◆ PROBLEM STATEMENT
For each line in the data that includes "Converts", make a copy.
** Opening DATA block **
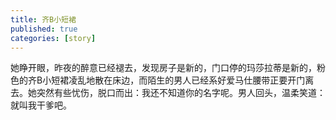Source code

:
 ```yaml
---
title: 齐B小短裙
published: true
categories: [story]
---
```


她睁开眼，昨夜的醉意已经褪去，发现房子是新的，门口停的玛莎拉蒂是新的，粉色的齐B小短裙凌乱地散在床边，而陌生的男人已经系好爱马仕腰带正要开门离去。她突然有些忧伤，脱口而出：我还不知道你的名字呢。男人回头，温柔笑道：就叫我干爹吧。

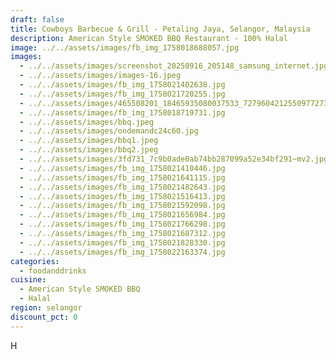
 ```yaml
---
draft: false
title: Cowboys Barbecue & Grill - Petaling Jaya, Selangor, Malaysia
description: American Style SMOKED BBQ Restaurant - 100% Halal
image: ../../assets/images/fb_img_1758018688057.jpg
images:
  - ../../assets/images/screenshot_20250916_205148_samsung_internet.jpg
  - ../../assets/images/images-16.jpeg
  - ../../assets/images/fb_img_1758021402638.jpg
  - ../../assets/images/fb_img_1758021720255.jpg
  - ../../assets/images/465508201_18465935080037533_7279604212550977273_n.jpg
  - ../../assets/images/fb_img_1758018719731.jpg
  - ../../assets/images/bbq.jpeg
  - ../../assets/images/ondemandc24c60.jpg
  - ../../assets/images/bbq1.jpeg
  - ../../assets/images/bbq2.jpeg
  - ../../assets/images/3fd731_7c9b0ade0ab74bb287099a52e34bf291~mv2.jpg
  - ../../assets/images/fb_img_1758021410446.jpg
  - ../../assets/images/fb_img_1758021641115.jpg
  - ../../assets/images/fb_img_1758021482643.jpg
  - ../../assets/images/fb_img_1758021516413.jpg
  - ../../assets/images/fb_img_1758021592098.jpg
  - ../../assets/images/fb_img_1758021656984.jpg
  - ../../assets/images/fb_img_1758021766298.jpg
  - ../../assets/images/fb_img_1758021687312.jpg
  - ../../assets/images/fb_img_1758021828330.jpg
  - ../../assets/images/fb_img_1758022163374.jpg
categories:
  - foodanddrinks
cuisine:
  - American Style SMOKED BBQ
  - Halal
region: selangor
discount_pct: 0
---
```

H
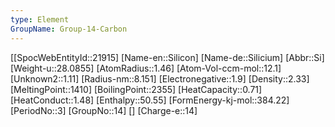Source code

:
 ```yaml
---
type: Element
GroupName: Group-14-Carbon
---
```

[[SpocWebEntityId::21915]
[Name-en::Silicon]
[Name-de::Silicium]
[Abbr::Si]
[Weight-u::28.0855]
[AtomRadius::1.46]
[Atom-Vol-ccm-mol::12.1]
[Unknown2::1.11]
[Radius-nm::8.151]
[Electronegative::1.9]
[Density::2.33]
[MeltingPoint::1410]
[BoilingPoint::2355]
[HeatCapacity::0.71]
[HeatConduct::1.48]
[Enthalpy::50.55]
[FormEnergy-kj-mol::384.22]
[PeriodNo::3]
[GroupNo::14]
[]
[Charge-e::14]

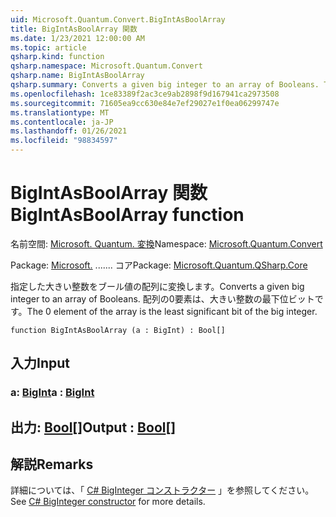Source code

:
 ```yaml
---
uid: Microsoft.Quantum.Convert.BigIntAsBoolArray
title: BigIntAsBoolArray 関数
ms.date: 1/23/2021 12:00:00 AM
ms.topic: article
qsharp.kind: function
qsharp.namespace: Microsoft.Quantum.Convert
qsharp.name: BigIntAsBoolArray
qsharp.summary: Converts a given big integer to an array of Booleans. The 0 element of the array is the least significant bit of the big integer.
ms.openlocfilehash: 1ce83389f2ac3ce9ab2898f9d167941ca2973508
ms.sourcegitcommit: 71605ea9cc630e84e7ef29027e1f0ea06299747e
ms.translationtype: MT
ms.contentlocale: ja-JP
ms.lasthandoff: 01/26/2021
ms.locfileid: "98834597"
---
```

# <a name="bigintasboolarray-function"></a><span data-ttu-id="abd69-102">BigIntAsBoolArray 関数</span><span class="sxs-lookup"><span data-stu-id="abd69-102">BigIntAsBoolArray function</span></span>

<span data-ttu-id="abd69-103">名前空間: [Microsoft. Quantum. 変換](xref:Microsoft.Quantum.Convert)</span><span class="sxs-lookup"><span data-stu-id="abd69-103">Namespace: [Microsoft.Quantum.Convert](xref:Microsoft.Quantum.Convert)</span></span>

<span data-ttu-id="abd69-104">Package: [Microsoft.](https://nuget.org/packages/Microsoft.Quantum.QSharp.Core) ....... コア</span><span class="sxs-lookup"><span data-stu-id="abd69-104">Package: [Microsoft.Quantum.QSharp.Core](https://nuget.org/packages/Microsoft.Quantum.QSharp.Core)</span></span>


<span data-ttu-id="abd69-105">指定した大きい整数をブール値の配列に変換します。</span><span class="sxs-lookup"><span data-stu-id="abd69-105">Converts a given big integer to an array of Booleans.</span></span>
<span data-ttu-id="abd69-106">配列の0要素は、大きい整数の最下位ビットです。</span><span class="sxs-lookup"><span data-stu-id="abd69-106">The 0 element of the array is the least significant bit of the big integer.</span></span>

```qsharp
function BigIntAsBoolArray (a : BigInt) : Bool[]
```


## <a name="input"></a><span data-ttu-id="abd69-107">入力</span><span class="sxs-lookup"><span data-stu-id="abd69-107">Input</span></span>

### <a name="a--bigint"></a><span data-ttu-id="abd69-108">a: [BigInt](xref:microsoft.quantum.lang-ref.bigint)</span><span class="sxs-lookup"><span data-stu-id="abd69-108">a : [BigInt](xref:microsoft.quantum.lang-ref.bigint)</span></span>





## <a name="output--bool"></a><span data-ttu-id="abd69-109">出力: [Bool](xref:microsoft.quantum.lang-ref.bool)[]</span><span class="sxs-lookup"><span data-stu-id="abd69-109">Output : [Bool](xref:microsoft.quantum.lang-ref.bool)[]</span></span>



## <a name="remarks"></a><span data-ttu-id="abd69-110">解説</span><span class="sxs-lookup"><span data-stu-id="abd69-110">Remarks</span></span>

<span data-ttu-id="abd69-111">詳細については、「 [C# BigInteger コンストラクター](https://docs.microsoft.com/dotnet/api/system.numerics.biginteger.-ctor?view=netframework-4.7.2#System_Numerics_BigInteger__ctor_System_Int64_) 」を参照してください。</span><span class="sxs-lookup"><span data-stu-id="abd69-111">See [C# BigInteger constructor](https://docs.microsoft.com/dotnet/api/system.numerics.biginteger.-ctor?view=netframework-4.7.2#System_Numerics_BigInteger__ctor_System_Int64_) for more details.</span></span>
** Closing DATA block **
◆ OUTPUT
qsharp.summary: Converts a given big integer to an array of Booleans. The 0 element of the array is the least significant bit of the big integer.
<span data-ttu-id="abd69-105">指定した大きい整数をブール値の配列に変換します。</span><span class="sxs-lookup"><span data-stu-id="abd69-105">Converts a given big integer to an array of Booleans.</span></span>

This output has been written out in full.